History of the Modern Gold Standard

The adoption of gold standards proceded gradually, which leads to conflicts between different economic historians as to when the "real" gold standard began. Sir Isaac Newton included a ratio of gold to silver in his assay of coinage in 1717 which created a relationship between gold coins and the silver penny which was to be the standard unit of account in the Law of Queen Anne, for some historians this marks the beginning of the "gold standard" in England. However, more generally accepted is that a full gold standard requires that there be one source of notes and legal tender, and that this source is backed by convertibility to gold. Since this was not the case through out the 18th century, the generally accepted view is that England is not on a gold standard at this time.

The Crisis of Silver Currency and Bank Notes (1750-1870)

To understand the adoption of the international gold standard in the late 19th century, it is important to follow the events of the late 1700's and early 1800's. In the late 18th century, wars and trade with China, which sold to Europe, but had little use for European goods, drained silver from the economies of Western Europe and the US. Coins were struck in smaller and smaller amounts, and there was a proliferation of bank and stock notes used as money.

In the 1790's England suffered a massive shortage of silver coinage, and ceased to mint larger silver coins, issued "token" silver coins and overstruck foreign coins. With the end of the Napoleanic Wars, England began a massive recoinage program, that created standard gold sovereigns and circulating crowns and half-crowns, and eventually copper farthings in 1821. The recoinage of silver in England after a long drought produced a burst of coins: England struck nearly 40 million shillings between 1816 and 1820, 17 million half crowns and 1.3 million silver crowns. The 1819 Act for the Resumption of Cash Payments set 1823 as the date for resumption of convertibility, reached instead by 1821. Throughout the 1820's small notes were issued by regional banks, which were finally restricted in 1826, while the Bank of England were allowed to set up regional branches. In 1833, however, the Bank of England notes were made legal tender, and redemption by other banks was discouraged. The continuation of bank notes in circulation led to inflationary money problems, and in 1844 the Bank Charter Act established that Bank of England Notes, fully backed by gold, were the legal standard. According to the strict interpretation of the gold standard, this 1844 act marks the establishment of a full gold standard for British money.

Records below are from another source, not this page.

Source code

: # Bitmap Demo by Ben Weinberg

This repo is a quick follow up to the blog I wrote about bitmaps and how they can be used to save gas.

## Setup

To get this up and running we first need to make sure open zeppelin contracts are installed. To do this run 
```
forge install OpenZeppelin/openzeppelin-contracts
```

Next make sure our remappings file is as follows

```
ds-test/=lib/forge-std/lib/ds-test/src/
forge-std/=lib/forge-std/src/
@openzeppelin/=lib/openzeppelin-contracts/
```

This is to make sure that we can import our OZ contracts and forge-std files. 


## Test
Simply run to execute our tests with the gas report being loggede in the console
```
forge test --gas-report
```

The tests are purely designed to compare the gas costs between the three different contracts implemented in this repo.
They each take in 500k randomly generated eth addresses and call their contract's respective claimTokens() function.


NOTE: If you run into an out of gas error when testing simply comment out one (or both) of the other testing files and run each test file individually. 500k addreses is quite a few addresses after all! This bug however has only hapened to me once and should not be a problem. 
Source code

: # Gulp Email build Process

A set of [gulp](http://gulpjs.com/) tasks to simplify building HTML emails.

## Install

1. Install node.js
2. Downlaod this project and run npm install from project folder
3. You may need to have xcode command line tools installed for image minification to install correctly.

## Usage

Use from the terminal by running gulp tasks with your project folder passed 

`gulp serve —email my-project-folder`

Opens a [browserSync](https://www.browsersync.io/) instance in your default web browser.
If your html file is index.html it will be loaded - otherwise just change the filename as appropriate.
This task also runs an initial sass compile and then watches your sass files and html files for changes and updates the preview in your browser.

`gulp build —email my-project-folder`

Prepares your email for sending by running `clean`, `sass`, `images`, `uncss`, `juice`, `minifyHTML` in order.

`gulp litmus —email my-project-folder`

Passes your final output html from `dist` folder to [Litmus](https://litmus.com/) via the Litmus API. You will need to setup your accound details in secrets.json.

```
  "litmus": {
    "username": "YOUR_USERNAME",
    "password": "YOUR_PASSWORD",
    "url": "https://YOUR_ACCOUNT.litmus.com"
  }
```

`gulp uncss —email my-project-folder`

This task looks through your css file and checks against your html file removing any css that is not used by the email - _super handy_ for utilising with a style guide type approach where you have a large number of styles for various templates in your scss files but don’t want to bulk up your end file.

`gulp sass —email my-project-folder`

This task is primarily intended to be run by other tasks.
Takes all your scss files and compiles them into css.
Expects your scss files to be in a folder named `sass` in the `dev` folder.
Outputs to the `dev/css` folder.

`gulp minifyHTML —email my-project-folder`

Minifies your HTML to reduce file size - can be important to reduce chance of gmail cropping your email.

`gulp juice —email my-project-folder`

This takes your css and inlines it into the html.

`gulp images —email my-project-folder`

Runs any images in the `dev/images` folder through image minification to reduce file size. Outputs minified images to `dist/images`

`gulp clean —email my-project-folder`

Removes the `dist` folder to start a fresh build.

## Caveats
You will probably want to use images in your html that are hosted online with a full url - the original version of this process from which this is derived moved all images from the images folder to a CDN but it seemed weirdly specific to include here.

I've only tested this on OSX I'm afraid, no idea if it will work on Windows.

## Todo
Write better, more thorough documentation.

The USA adopted silver standard based on the "spanish milled dollar" in 1785. This was codified in the 1792 Mint and Coinage Act, and by the use by the Federal Government of the "Bank of the United States" to hold its reserves, as well as establishing a fixed a ratio of gold to the US dollar . In effect, a derivative silver standard, since the bank was not required to keep silver to back all of its currency. This began a long experiment with attempts for America to create a bimetallic standard for the US Dollar, which would continue until the 1920's. Gold and silver coins were legal tender, including the Spanish real, a silver coin struck in the Western Hemisphere. Because of the huge debt taken on by the United States Federal government to pay for the Revolutionary War, silver coins struck by the government left circulation, in 1806 Jefferson suspended minting silver coins.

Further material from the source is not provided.